++++ Records provided

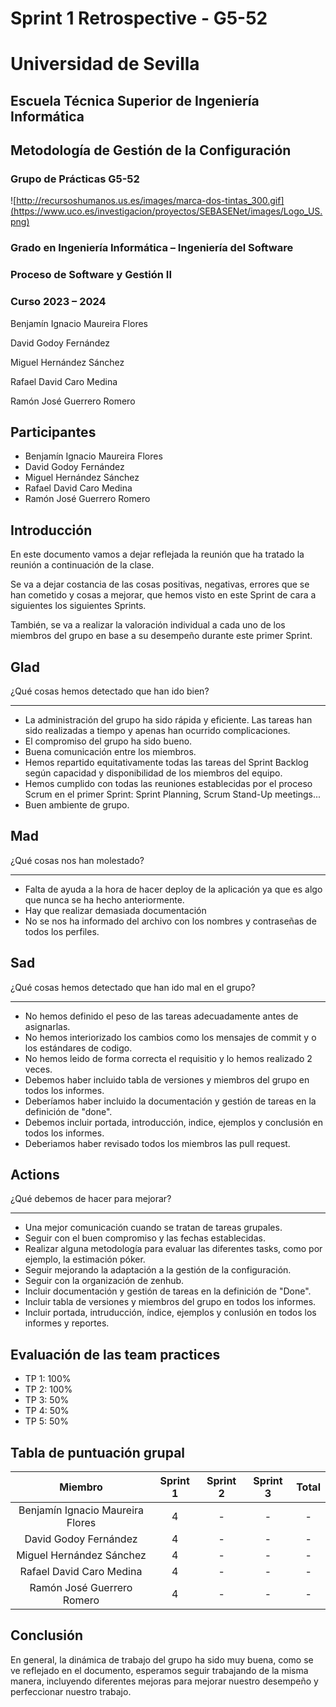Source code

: # Sprint 1 Retrospective - G5-52

# Universidad de Sevilla   

## Escuela Técnica Superior de Ingeniería Informática

## **Metodología de Gestión de la Configuración**  

### **Grupo de Prácticas G5-52**
  

![http://recursoshumanos.us.es/images/marca-dos-tintas_300.gif](https://www.uco.es/investigacion/proyectos/SEBASENet/images/Logo_US.png)

### Grado en Ingeniería Informática – Ingeniería del Software 

### Proceso de Software y Gestión II

### Curso 2023 – 2024

Benjamín Ignacio Maureira Flores

David Godoy Fernández

Miguel Hernández Sánchez

Rafael David Caro Medina

Ramón José Guerrero Romero


## Participantes
- Benjamín Ignacio Maureira Flores
- David Godoy Fernández
- Miguel Hernández Sánchez
- Rafael David Caro Medina
- Ramón José Guerrero Romero

## Introducción
En este documento vamos a dejar reflejada la reunión que ha tratado la reunión a continuación de la clase.

Se va a dejar costancia de las cosas positivas, negativas, errores que se han cometido y cosas a mejorar, que hemos visto en este Sprint de cara a siguientes los siguientes Sprints.

También, se va a realizar la valoración individual a cada uno de los miembros del grupo en base a su desempeño durante este primer Sprint.


## Glad
¿Qué cosas hemos detectado que han ido bien?
___
- La administración del grupo ha sido rápida y eficiente. Las tareas han sido realizadas a tiempo y apenas han ocurrido complicaciones.
- El compromiso del grupo ha sido bueno.
- Buena comunicación entre los miembros.
- Hemos repartido equitativamente todas las tareas del Sprint Backlog según capacidad y disponibilidad de los miembros del equipo.
- Hemos cumplido con todas las reuniones establecidas por el proceso Scrum en el primer Sprint: Sprint Planning, Scrum Stand-Up meetings...
- Buen ambiente de grupo.

## Mad
¿Qué cosas nos han molestado?
___
- Falta de ayuda a la hora de hacer deploy de la aplicación ya que es algo que nunca se ha hecho anteriormente.
- Hay que realizar demasiada documentación
- No se nos ha informado del archivo con los nombres y contraseñas de todos los perfiles.
     

## Sad
¿Qué cosas hemos detectado que han ido mal en el grupo? 
___
- No hemos definido el peso de las tareas adecuadamente antes de asignarlas.
- No hemos interiorizado los cambios como los mensajes de commit y o los estándares de codigo.
- No hemos leido de forma correcta el requisitio y lo hemos realizado 2 veces.
- Debemos haber incluido tabla de versiones y miembros del grupo en todos los informes.
- Deberíamos haber incluido la documentación y gestión de tareas en la definición de "done".
- Debemos incluir portada, introducción, indice, ejemplos  y conclusión en todos los informes.
- Deberiamos haber revisado todos los miembros las pull request.
    
## Actions
¿Qué debemos de hacer para mejorar?
___
- Una mejor comunicación cuando se tratan de tareas grupales.
- Seguir con el buen compromiso y las fechas establecidas.
- Realizar alguna metodología para evaluar las diferentes tasks, como por ejemplo, la estimación póker.
- Seguir mejorando la adaptación a la gestión de la configuración.
- Seguir con la organización de zenhub.
- Incluir documentación y gestión de tareas en la definición de "Done".
- Incluir tabla de versiones y miembros del grupo en todos los informes.
- Incluir portada, intruducción, índice, ejemplos y conlusión en todos los informes y reportes.

## Evaluación de las team practices
- TP 1: 100%
- TP 2: 100%
- TP 3: 50%
- TP 4: 50%
- TP 5: 50%

## Tabla de puntuación grupal
| Miembro | Sprint 1 | Sprint 2 | Sprint 3 | Total  |
|:----------:|:-------------:|:----------:|:----------:|:----------:|
| Benjamín Ignacio Maureira Flores | 4 | - | - | - |
| David Godoy Fernández | 4 | - | - | - |
| Miguel Hernández Sánchez | 4 | - | - | - |
| Rafael David Caro Medina | 4 | - | - | - |
| Ramón José Guerrero Romero | 4 | - | - | - |


## Conclusión

En general, la dinámica de trabajo del grupo ha sido muy buena, como se ve reflejado en el documento, esperamos seguir trabajando de la misma manera, incluyendo diferentes mejoras para mejorar nuestro desempeño y perfeccionar nuestro trabajo.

++++++++

* Task to carry out
Give back all of the entries verbatim, but without pictures.

* Response to the exercise
Source code

: # Sprint 1 Retrospective - G5-52

# Universidad de Sevilla   

## Escuela Técnica Superior de Ingeniería Informática

## **Metodología de Gestión de la Configuración**  

### **Grupo de Prácticas G5-52**
  

![http://recursoshumanos.us.es/images/marca-dos-tintas_300.gif](https://www.uco.es/investigacion/proyectos/SEBASENet/images/Logo_US.png)

### Grado en Ingeniería Informática – Ingeniería del Software 

### Proceso de Software y Gestión II

### Curso 2023 – 2024

Benjamín Ignacio Maureira Flores

David Godoy Fernández

Miguel Hernández Sánchez

Rafael David Caro Medina

Ramón José Guerrero Romero


## Participantes
- Benjamín Ignacio Maureira Flores
- David Godoy Fernández
- Miguel Hernández Sánchez
- Rafael David Caro Medina
- Ramón José Guerrero Romero

## Introducción
En este documento vamos a dejar reflejada la reunión que ha tratado la reunión a continuación de la clase.

Se va a dejar costancia de las cosas positivas, negativas, errores que se han cometido y cosas a mejorar, que hemos visto en este Sprint de cara a siguientes los siguientes Sprints.

También, se va a realizar la valoración individual a cada uno de los miembros del grupo en base a su desempeño durante este primer Sprint.


## Glad
¿Qué cosas hemos detectado que han ido bien?
___
- La administración del grupo ha sido rápida y eficiente. Las tareas han sido realizadas a tiempo y apenas han ocurrido complicaciones.
- El compromiso del grupo ha sido bueno.
- Buena comunicación entre los miembros.
- Hemos repartido equitativamente todas las tareas del Sprint Backlog según capacidad y disponibilidad de los miembros del equipo.
- Hemos cumplido con todas las reuniones establecidas por el proceso Scrum en el primer Sprint: Sprint Planning, Scrum Stand-Up meetings...
- Buen ambiente de grupo.

## Mad
¿Qué cosas nos han molestado?
___
- Falta de ayuda a la hora de hacer deploy de la aplicación ya que es algo que nunca se ha hecho anteriormente.
- Hay que realizar demasiada documentación
- No se nos ha informado del archivo con los nombres y contraseñas de todos los perfiles.
     

## Sad
¿Qué cosas hemos detectado que han ido mal en el grupo? 
___
- No hemos definido el peso de las tareas adecuadamente antes de asignarlas.
- No hemos interiorizado los cambios como los mensajes de commit y o los estándares de codigo.
- No hemos leido de forma correcta el requisitio y lo hemos realizado 2 veces.
- Debemos haber incluido tabla de versiones y miembros del grupo en todos los informes.
- Deberíamos haber incluido la documentación y gestión de tareas en la definición de "done".
- Debemos incluir portada, introducción, indice, ejemplos  y conclusión en todos los informes.
- Deberiamos haber revisado todos los miembros las pull request.
    
## Actions
¿Qué debemos de hacer para mejorar?
___
- Una mejor comunicación cuando se tratan de tareas grupales.
- Seguir con el buen compromiso y las fechas establecidas.
- Realizar alguna metodología para evaluar las diferentes tasks, como por ejemplo, la estimación póker.
- Seguir mejorando la adaptación a la gestión de la configuración.
- Seguir con la organización de zenhub.
- Incluir documentación y gestión de tareas en la definición de "Done".
- Incluir tabla de versiones y miembros del grupo en todos los informes.
- Incluir portada, intruducción, índice, ejemplos y conlusión en todos los informes y reportes.

## Evaluación de las team practices
- TP 1: 100%
- TP 2: 100%
- TP 3: 50%
- TP 4: 50%
- TP 5: 50%

## Tabla de puntuación grupal
| Miembro | Sprint 1 | Sprint 2 | Sprint 3 | Total  |
|:----------:|:-------------:|:----------:|:----------:|:----------:|
| Benjamín Ignacio Maureira Flores | 4 | - | - | - |
| David Godoy Fernández | 4 | - | - | - |
| Miguel Hernández Sánchez | 4 | - | - | - |
| Rafael David Caro Medina | 4 | - | - | - |
| Ramón José Guerrero Romero | 4 | - | - | - |


## Conclusión

En general, la dinámica de trabajo del grupo ha sido muy buena, como se ve reflejado en el documento, esperamos seguir trabajando de la misma manera, incluyendo diferentes mejoras para mejorar nuestro desempeño y perfeccionar nuestro trabajo.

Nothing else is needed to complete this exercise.